Result This manuscript describes a method SAMbinder, developed for predicting SAM binding sites in a protein from its primary sequence. All models were trained, tested and evaluated on 145 SAM binding protein chains where no two chains have more than 40% sequence similarity. Firstly, models were developed using different machine learning techniques on a balanced dataset contain 2188 SAM interacting and an equal number of non-interacting residues. Our Random Forest based model developed using binary profile feature got maximum MCC 0.42 with AUROC 0.79 on the validation dataset.

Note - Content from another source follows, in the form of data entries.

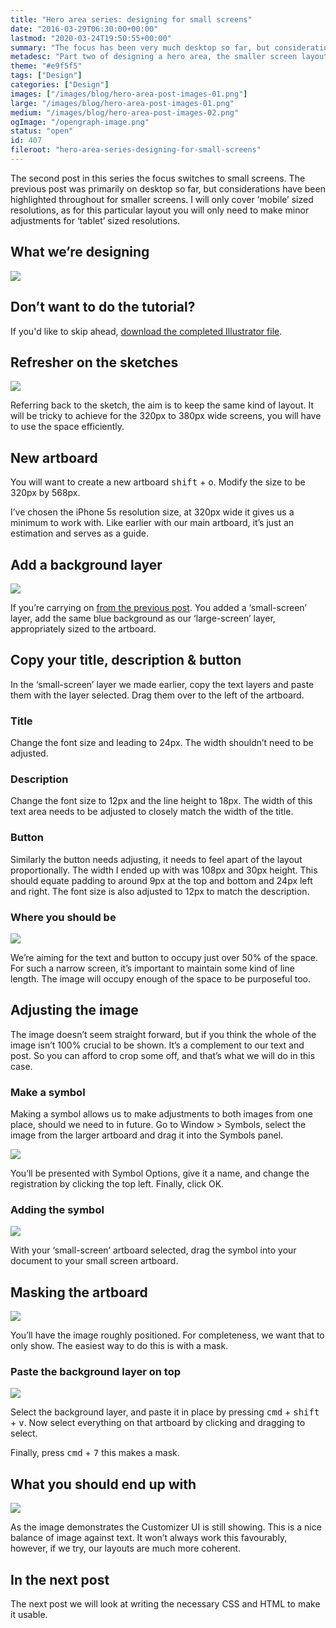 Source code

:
 ```yaml
---
title: "Hero area series: designing for small screens"
date: "2016-03-29T06:30:00+00:00"
lastmod: "2020-03-24T19:50:55+00:00"
summary: "The focus has been very much desktop so far, but considerations have been highlighted throughout for smaller screens. I will only cover ‘mobile’ sized resolutions, as for this particular layout you will only need to make minor adjustments for ‘tablet’ sized resolutions."
metadesc: "Part two of designing a hero area, the smaller screen layout phase. Adapting a layout to smaller screens."
theme: "#e9f5f5"
tags: ["Design"]
categories: ["Design"]
images: ["/images/blog/hero-area-post-images-01.png"]
large: "/images/blog/hero-area-post-images-01.png"
medium: "/images/blog/hero-area-post-images-02.png"
ogImage: "/opengraph-image.png"
status: "open"
id: 407
fileroot: "hero-area-series-designing-for-small-screens"
---
```


The second post in this series the focus switches to small screens. The previous post was primarily on desktop so far, but considerations have been highlighted throughout for smaller screens. I will only cover ‘mobile’ sized resolutions, as for this particular layout you will only need to make minor adjustments for ‘tablet’ sized resolutions.

## What we’re designing
<div className="article-image flex center">
  <Image src="/images/blog/ch-final-small.png" width={640} height={568} />
</div>

## Don’t want to do the tutorial?
If you'd like to skip ahead, [download the completed Illustrator file](https://www.dropbox.com/s/2r51igxo8824ug5/customizer-hero.ai?dl=0).

## Refresher on the sketches
<div className="article-image flex center">
  <Image src="/images/blog/ch-sketches.jpg" width={640} height={710} />
</div>

Referring back to the sketch, the aim is to keep the same kind of layout. It will be tricky to achieve for the 320px to 380px wide screens, you will have to use the space efficiently.

## New artboard
You will want to create a new artboard <kbd>shift</kbd> + <kbd>o</kbd>. Modify the size to be 320px by 568px.

I’ve chosen the iPhone 5s resolution size, at 320px wide it gives us a minimum to work with. Like earlier with our main artboard, it’s just an estimation and serves as a guide.

## Add a background layer
<div className="article-image flex center">
  <Image src="/images/blog/ch-new-layer-rename-lock.gif" unoptimized={true} width={640} height={320} />
</div>

If you’re carrying on [from the previous post](/blog/hero-area-series-plan-design). You added a ‘small-screen’ layer, add the same blue background as our ‘large-screen’ layer, appropriately sized to the artboard.

## Copy your title, description & button
In the ‘small-screen’ layer we made earlier, copy the text layers and paste them with the layer selected. Drag them over to the left of the artboard.

### Title
Change the font size and leading to 24px. The width shouldn’t need to be adjusted.

### Description
Change the font size to 12px and the line height to 18px. The width of this text area needs to be adjusted to closely match the width of the title.

### Button
Similarly the button needs adjusting, it needs to feel apart of the layout proportionally. The width I ended up with was 108px and 30px height. This should equate padding to around 9px at the top and bottom and 24px left and right. The font size is also adjusted to 12px to match the description.

### Where you should be
<div className="article-image flex center">
  <Image src="/images/blog/ch-without-image.png" width={640} height={568} />
</div>

We’re aiming for the text and button to occupy just over 50% of the space. For such a narrow screen, it’s important to maintain some kind of line length. The image will occupy enough of the space to be purposeful too.

## Adjusting the image
The image doesn’t seem straight forward, but if you think the whole of the image isn’t 100% crucial to be shown. It’s a complement to our text and post. So you can afford to crop some off, and that’s what we will do in this case.

### Make a symbol
Making a symbol allows us to make adjustments to both images from one place, should we need to in future. Go to Window > Symbols, select the image from the larger artboard and drag it into the Symbols panel.

<div className="article-image flex center">
  <Image src="/images/blog/ch-add-symbol.png" width={640} height={420} />
</div>

You’ll be presented with Symbol Options, give it a name, and change the registration by clicking the top left. Finally, click OK.

### Adding the symbol
<div className="article-image flex center">
  <Image src="/images/blog/ch-symbol-panel.png" width={640} height={420} />
</div>

With your ‘small-screen’ artboard selected, drag the symbol into your document to your small screen artboard.

## Masking the artboard
<div className="article-image flex center">
  <Image src="/images/blog/ch-rough-position.png" width={640} height={420} />
</div>

You’ll have the image roughly positioned. For completeness, we want that to only show. The easiest way to do this is with a mask.

### Paste the background layer on top
<div className="article-image flex center">
  <Image src="/images/blog/ch-everything-selected.png" width={640} height={420} />
</div>

Select the background layer, and paste it in place by pressing <kbd>cmd</kbd> + <kbd>shift</kbd> + <kbd>v</kbd>. Now select everything on that artboard by clicking and dragging to select.

Finally, press <kbd>cmd</kbd> + <kbd>7</kbd> this makes a mask.

## What you should end up with
<div className="article-image flex center">
  <Image src="/images/blog/ch-final-small.png" width={640} height={568} />
</div>

As the image demonstrates the Customizer UI is still showing. This is a nice balance of image against text. It won’t always work this favourably, however, if we try, our layouts are much more coherent.

## In the next post
The next post we will look at writing the necessary CSS and HTML to make it usable.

The performance of our models improved significantly from MCC 0.42 to 0.61, when evolutionary information in the form of PSSM profile is used as a feature. We also developed models on realistic dataset contains 2188 SAM interacting and 40029 non-interacting residues and got maximum MCC 0.61 with AUROC of 0.89. In order to evaluate the performance of our models, we used internal as well as external cross-validation technique.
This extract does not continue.